わたしは、【伝説】って言葉に心動かされるので、おおいに気になります。

投稿: かまぼこRock | 2019.02.11 07:45

かまぼこRockさん、おはようございます。

>わたしは、【伝説】って言葉に心動かされるので、おおいに気になります。

うーん・・「伝説」というとやや大げさな印象ですが・・
内容はぜひ本をお読みいただけたらと思いますが、日本人の中ではおそらく一番長くマイケル・シェンカーに取材してきたであろう政則氏ならではの談話ですね。
全面的にほめまくっているわけでもなく、マイケル・シェンカーの危うい部分も含めて、けっこういろいろな話が書いてあります。

投稿: SYUNJI | 2019.02.11 10:35

こんばんは、JTです。

マイケル・シェンカー、ほとんど知りませんが、曲は何曲か知っています。
私の大学時代の音楽サークルで「Cry for the nations」や「Armed and ready」を演奏しているバンドがあったので。

SYUNJIさんの以前のマイケル・シェンカーの記事(のリンク先)で、調子が悪く4曲位でライブ終了、ってのを読んで驚きました。振替公演もなし。殆どの観客も、しゃーないな、と。
ムラっ気のある「神」だなぁ、感心していました。

>それにしてもどうした喜国雅彦?

渋松対談で挿絵(?)書いてた相原コージに依頼してもよかったのでは。山本直樹はマイケル・シェンカー聴いてなさそうだし。

投稿: JT | 2019.02.16 22:56

JTさん、コメントありがとうございます。

>SYUNJIさんの以前のマイケル・シェンカーの記事(のリンク先)で、調子が悪く4曲位でライブ終了、ってのを読んで驚きました。

自分もあらためてリンク先の記事読みましたけど、まあつくづくヒドイ人ですね。

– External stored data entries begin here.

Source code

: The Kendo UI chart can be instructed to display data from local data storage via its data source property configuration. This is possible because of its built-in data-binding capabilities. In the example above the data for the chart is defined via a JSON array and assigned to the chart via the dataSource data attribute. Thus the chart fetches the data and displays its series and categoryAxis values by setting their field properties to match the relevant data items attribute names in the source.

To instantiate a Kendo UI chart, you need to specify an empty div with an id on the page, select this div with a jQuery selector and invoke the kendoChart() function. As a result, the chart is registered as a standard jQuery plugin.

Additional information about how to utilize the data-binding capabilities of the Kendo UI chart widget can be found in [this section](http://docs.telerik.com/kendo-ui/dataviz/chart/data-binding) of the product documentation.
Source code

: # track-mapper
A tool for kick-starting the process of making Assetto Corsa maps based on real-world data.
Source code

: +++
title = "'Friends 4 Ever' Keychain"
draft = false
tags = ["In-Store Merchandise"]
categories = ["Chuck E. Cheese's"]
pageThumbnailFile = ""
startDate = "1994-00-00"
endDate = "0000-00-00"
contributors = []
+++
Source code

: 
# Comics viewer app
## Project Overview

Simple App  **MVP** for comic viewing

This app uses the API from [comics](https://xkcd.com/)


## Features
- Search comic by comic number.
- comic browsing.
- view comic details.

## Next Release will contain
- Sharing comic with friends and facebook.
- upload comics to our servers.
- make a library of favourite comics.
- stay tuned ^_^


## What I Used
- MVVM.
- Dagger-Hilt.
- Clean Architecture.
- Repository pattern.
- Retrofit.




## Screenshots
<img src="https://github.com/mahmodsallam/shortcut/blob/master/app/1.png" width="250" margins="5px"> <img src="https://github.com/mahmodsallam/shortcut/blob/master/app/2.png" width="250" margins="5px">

(笑←笑い事でもないけど)
今だったら批判殺到で炎上間違いなしですけど・・
ただ書いてる人もなんとなくどこか楽しそうなのがまたすごいですね。

>渋松対談で挿絵(?)書いてた相原コージに依頼してもよかったのでは。

うーん・・確かにこの3人なら誰が書いても面白いマイケル・シェンカーになりそうですが・・
喜国雅彦に依頼した編集の判断は良かったとは思います。
ただしその期待には全然こたえていない出来なので、なおさらがっかりでした。